Samstag, 29. März 2014

TERRA SF 301 - Kurt Brand : Kolumbus der Milchstraßen



Kurt Brand : Kolumbus der Milchstraßen
Weltraumreporter 02
Terra SF 301, 30.08.1963
Originalausgabe
Titelbild : Karl Stephan


"Kolumbus der Michstrassen" beginnt mit der Ermordung von Pronc Lohtt, dem Kolumbus der Milchstrassen. [...] Kurz nach seiner Rückkehr wird dieser Pionier des Alls [also] vom Leben in den Tod gebracht. Doch dann stellt sich heraus, dass anscheinend nur ein ausserirdischer Doppelgänger missbraucht worden ist und der Flug in die Nachbargalaxis wahrscheinlich nie stattgefunden hat. Bei seiner Recherche findet Yal eine galaktische Verschwörung vor.
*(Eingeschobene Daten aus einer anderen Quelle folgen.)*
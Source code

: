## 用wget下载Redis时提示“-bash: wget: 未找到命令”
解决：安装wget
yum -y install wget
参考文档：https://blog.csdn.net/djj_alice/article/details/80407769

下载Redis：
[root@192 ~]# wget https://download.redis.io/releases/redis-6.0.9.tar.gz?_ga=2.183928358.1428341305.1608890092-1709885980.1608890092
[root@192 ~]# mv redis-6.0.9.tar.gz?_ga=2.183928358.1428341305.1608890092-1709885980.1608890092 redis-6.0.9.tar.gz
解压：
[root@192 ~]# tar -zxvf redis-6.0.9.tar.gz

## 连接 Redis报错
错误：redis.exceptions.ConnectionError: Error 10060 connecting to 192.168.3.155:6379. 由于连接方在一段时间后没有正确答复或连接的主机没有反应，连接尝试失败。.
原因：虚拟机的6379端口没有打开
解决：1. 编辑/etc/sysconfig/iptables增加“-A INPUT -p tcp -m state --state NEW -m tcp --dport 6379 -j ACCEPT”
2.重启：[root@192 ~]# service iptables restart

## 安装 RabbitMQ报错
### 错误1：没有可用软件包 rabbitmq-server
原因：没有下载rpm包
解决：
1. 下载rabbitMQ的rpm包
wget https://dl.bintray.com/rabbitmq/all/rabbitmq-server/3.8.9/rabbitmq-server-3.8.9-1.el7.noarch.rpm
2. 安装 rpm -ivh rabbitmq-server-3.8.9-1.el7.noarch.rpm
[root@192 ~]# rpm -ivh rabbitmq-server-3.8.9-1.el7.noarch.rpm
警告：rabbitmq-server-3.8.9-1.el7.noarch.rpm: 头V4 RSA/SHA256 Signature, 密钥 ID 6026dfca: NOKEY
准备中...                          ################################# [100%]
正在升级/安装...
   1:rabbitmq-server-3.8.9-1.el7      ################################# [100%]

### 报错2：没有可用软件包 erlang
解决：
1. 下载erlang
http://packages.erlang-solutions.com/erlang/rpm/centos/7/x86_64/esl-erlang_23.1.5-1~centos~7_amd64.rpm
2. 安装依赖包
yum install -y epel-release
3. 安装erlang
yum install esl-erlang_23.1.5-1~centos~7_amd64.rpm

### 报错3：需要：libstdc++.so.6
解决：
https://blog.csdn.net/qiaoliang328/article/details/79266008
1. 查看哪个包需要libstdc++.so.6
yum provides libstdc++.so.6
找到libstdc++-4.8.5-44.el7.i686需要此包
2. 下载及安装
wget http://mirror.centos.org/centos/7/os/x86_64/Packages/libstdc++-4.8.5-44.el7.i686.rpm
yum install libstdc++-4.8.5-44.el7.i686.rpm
Die Täter finden den Weltraumreporter lästig und anstatt ihn gleich zu ermorden, betäuben sie ihn und stecken ihn in ein kleines Raumschiff, das sie auf einen Kurs auf Nimmerwiedersehen programmieren. Erst freundliche Ausserirdische finden und helfen dem Einsamen des Alls und senden ihn zurück auf die Erde, wo er rechtzeitig ankommt, um die Verschwörung aufzudecken, sich einen weiteren Orden zu verdienen, einen neuen geheimen Tatsachenbericht zu schreiben und schliesslich sogar eine tapfere Gruppe von Weltraumreportern -schlagkräftig und couragiert- als eine Art schreibmaschinenbewaffnete Task Force in das Zentrum des Geschehen zu geleiten.
Aus der Rezension von Thomas Harbach auf SF Radio (unbedingt lesenswert)
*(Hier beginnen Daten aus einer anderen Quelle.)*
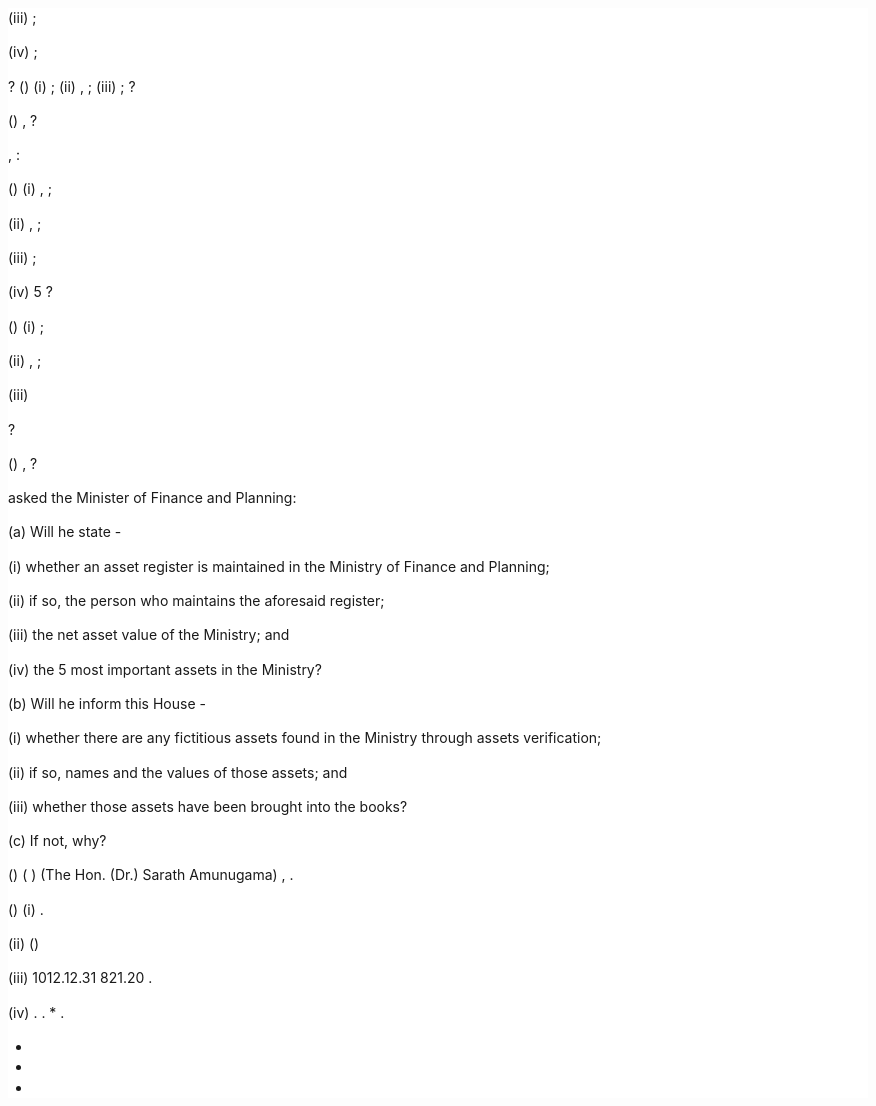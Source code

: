 (iii) ;

(iv) ;

? () (i) ; (ii) , ; (iii) ; ?

() , ?

, :

() (i) , ;

(ii) , ;

(iii) ;

(iv) 5 ?

() (i) ;

(ii) , ;

(iii)

?

() , ?

asked the Minister of Finance and Planning:

(a) Will he state -

(i) whether an asset register is maintained in the Ministry of Finance and Planning;

(ii) if so, the person who maintains the aforesaid register;

(iii) the net asset value of the Ministry; and

(iv) the 5 most important assets in the Ministry?

(b) Will he inform this House -

(i) whether there are any fictitious assets found in the Ministry through assets verification;

(ii) if so, names and the values of those assets; and

(iii) whether those assets have been brought into the books?

(c) If not, why?

() ( ) (The Hon. (Dr.) Sarath Amunugama) , .

() (i) .

(ii) ()

(iii) 1012.12.31 821.20 .

(iv) . . * .

*

*

*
Da ist er wieder : Yal, der Weltraumreporter in Action. Eine herrliche Klamotte, absolut chaotisch und witzig erzählt, man merkt, daß Kurt Brand sich hier von der Story hat mitreißen lassen. Der Zufall feiert noch stärkere Triumphe als in "Der Ewige", als Leser wartet man gespannt auf den nächsten überdrehten Einfall.
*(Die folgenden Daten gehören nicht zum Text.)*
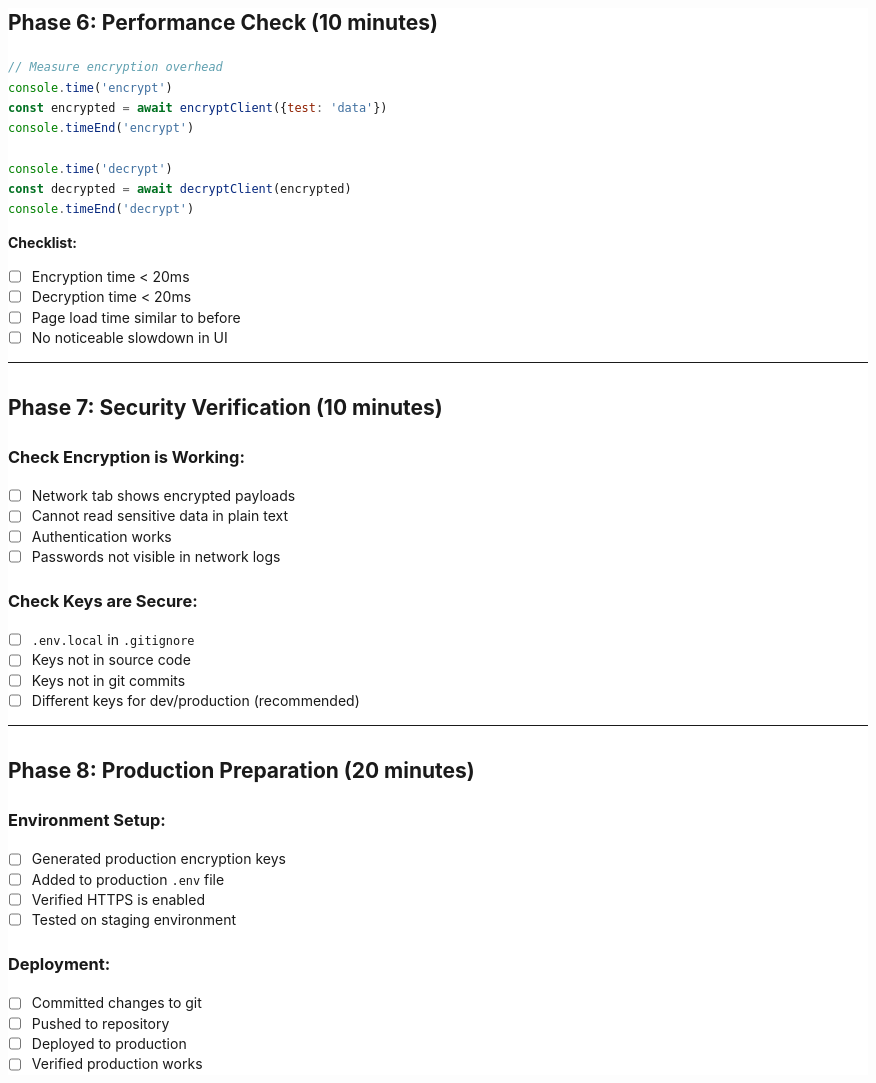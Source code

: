 
## Phase 6: Performance Check (10 minutes)

```javascript
// Measure encryption overhead
console.time('encrypt')
const encrypted = await encryptClient({test: 'data'})
console.timeEnd('encrypt')

console.time('decrypt')
const decrypted = await decryptClient(encrypted)
console.timeEnd('decrypt')
```

**Checklist:**
- [ ] Encryption time < 20ms
- [ ] Decryption time < 20ms
- [ ] Page load time similar to before
- [ ] No noticeable slowdown in UI

---

## Phase 7: Security Verification (10 minutes)

### Check Encryption is Working:
- [ ] Network tab shows encrypted payloads
- [ ] Cannot read sensitive data in plain text
- [ ] Authentication works
- [ ] Passwords not visible in network logs

### Check Keys are Secure:
- [ ] `.env.local` in `.gitignore`
- [ ] Keys not in source code
- [ ] Keys not in git commits
- [ ] Different keys for dev/production (recommended)

---

## Phase 8: Production Preparation (20 minutes)

### Environment Setup:
- [ ] Generated production encryption keys
- [ ] Added to production `.env` file
- [ ] Verified HTTPS is enabled
- [ ] Tested on staging environment

### Deployment:
- [ ] Committed changes to git
- [ ] Pushed to repository
- [ ] Deployed to production
- [ ] Verified production works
Wie Thomas Harbach in seinem Kommentar so treffend anmerkt, haben die Geschichten um Yal, den Weltraumreporter, so gar nicht rhodaneskes. Tatsächlich nimmt Kurt Brand in diesen Romanen die Ernsthaftigkeit eines Karl-Herbert Scheer kräftig auf die Schippe. Man merkt, daß Brand eine gänzlich andere Lebenseinstellung hatte. Dies dürfte einer der Gründe sein, warum es bei PR zum Krach kam, der mit Brands Weggang endete. Andererseits habe ich bei der von Kurt Brand initiierten Serie "Ren Dhark" dieses Chaotische vermisst, ich empfand sie nicht wesentlich von "Perry Rhodan" verschieden. Was schade ist, den für den "Weltraumreporter" kann ich mich auch heute noch, beim vierten, fünften Lesen, immer wieder begeistern.